## Task item
Leave out every line before the one containing "라면 앞과 뒤에서 a, b가", and repeat the rest of the material below exactly, that line included.

|---|

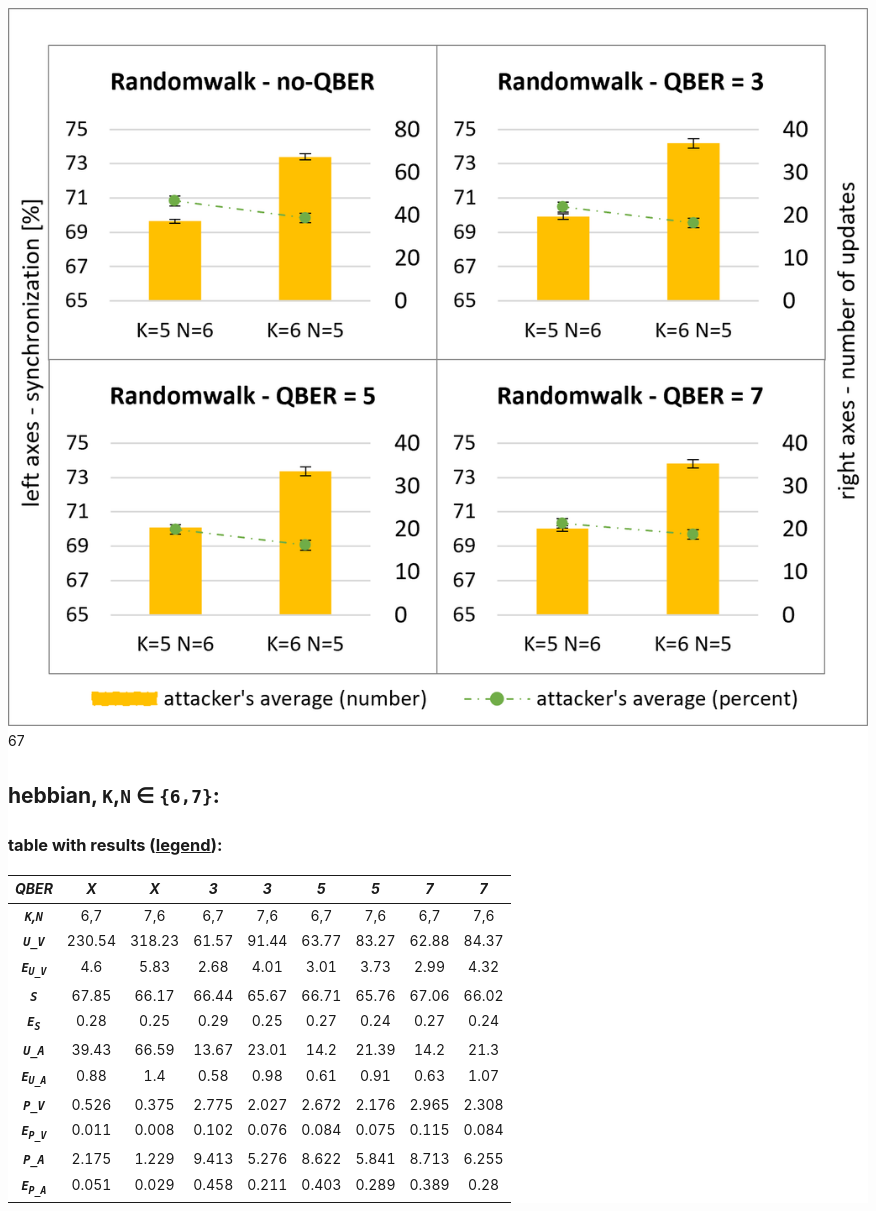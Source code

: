 ![Attacker's synchronization and updates](charts/3_update/3_K_N5-6_update_r.png)
67
## hebbian, `K`,`N` ∈ `{6,7}`:
### table with results \([legend](scenario_3_results.md#explanation-for-abbreviations-in-tables)\):
| ***QBER***                | ***X***|***X*** |***3***|***3***|***5***|***5***|***7***|***7***|
|:-------------------------:|:------:|:------:|:-----:|:-----:|:-----:|:-----:|:-----:|:-----:|
| ***`K`,`N`***             | 6,7    | 7,6    | 6,7   | 7,6   | 6,7   | 7,6   | 6,7   | 7,6   |
| ***`U_V`***               | 230.54 | 318.23 | 61.57 | 91.44 | 63.77 | 83.27 | 62.88 | 84.37 |
| ***`E`<sub>`U_V`</sub>*** | 4.6    | 5.83   | 2.68  | 4.01  | 3.01  | 3.73  | 2.99  | 4.32  |
| ***`S`***                 | 67.85  | 66.17  | 66.44 | 65.67 | 66.71 | 65.76 | 67.06 | 66.02 |
| ***`E`<sub>`S`</sub>***   | 0.28   | 0.25   | 0.29  | 0.25  | 0.27  | 0.24  | 0.27  | 0.24  |
| ***`U_A`***               | 39.43  | 66.59  | 13.67 | 23.01 | 14.2  | 21.39 | 14.2  | 21.3  |
| ***`E`<sub>`U_A`</sub>*** | 0.88   | 1.4    | 0.58  | 0.98  | 0.61  | 0.91  | 0.63  | 1.07  |
| ***`P_V`***               | 0.526  | 0.375  | 2.775 | 2.027 | 2.672 | 2.176 | 2.965 | 2.308 |
| ***`E`<sub>`P_V`</sub>*** | 0.011  | 0.008  | 0.102 | 0.076 | 0.084 | 0.075 | 0.115 | 0.084 |
| ***`P_A`***               | 2.175  | 1.229  | 9.413 | 5.276 | 8.622 | 5.841 | 8.713 | 6.255 |
| ***`E`<sub>`P_A`</sub>*** | 0.051  | 0.029  | 0.458 | 0.211 | 0.403 | 0.289 | 0.389 | 0.28  |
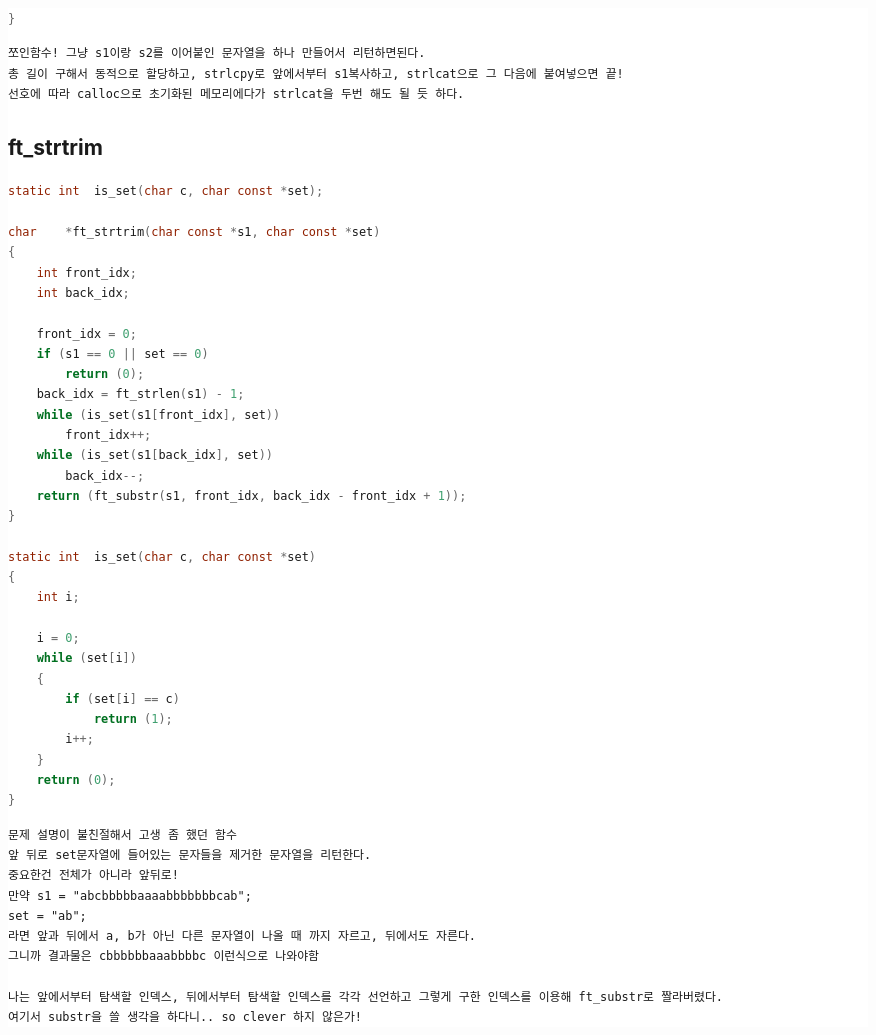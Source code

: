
 ```c
}
```
	쪼인함수! 그냥 s1이랑 s2를 이어붙인 문자열을 하나 만들어서 리턴하면된다.
	총 길이 구해서 동적으로 할당하고, strlcpy로 앞에서부터 s1복사하고, strlcat으로 그 다음에 붙여넣으면 끝!
	선호에 따라 calloc으로 초기화된 메모리에다가 strlcat을 두번 해도 될 듯 하다.
	
## ft_strtrim
```c
static int	is_set(char c, char const *set);

char	*ft_strtrim(char const *s1, char const *set)
{
	int	front_idx;
	int	back_idx;

	front_idx = 0;
	if (s1 == 0 || set == 0)
		return (0);
	back_idx = ft_strlen(s1) - 1;
	while (is_set(s1[front_idx], set))
		front_idx++;
	while (is_set(s1[back_idx], set))
		back_idx--;
	return (ft_substr(s1, front_idx, back_idx - front_idx + 1));
}

static int	is_set(char c, char const *set)
{
	int	i;

	i = 0;
	while (set[i])
	{
		if (set[i] == c)
			return (1);
		i++;
	}
	return (0);
}
```
	문제 설명이 불친절해서 고생 좀 했던 함수
	앞 뒤로 set문자열에 들어있는 문자들을 제거한 문자열을 리턴한다.
	중요한건 전체가 아니라 앞뒤로!
	만약 s1 = "abcbbbbbaaaabbbbbbbcab";
	set = "ab";
	라면 앞과 뒤에서 a, b가 아닌 다른 문자열이 나올 때 까지 자르고, 뒤에서도 자른다.
	그니까 결과물은 cbbbbbbaaabbbbc 이런식으로 나와야함
	
	나는 앞에서부터 탐색할 인덱스, 뒤에서부터 탐색할 인덱스를 각각 선언하고 그렇게 구한 인덱스를 이용해 ft_substr로 짤라버렸다.
	여기서 substr을 쓸 생각을 하다니.. so clever 하지 않은가!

|---|

## Problem solution
	라면 앞과 뒤에서 a, b가 아닌 다른 문자열이 나올 때 까지 자르고, 뒤에서도 자른다.
	그니까 결과물은 cbbbbbbaaabbbbc 이런식으로 나와야함
	
	나는 앞에서부터 탐색할 인덱스, 뒤에서부터 탐색할 인덱스를 각각 선언하고 그렇게 구한 인덱스를 이용해 ft_substr로 짤라버렸다.
	여기서 substr을 쓸 생각을 하다니.. so clever 하지 않은가!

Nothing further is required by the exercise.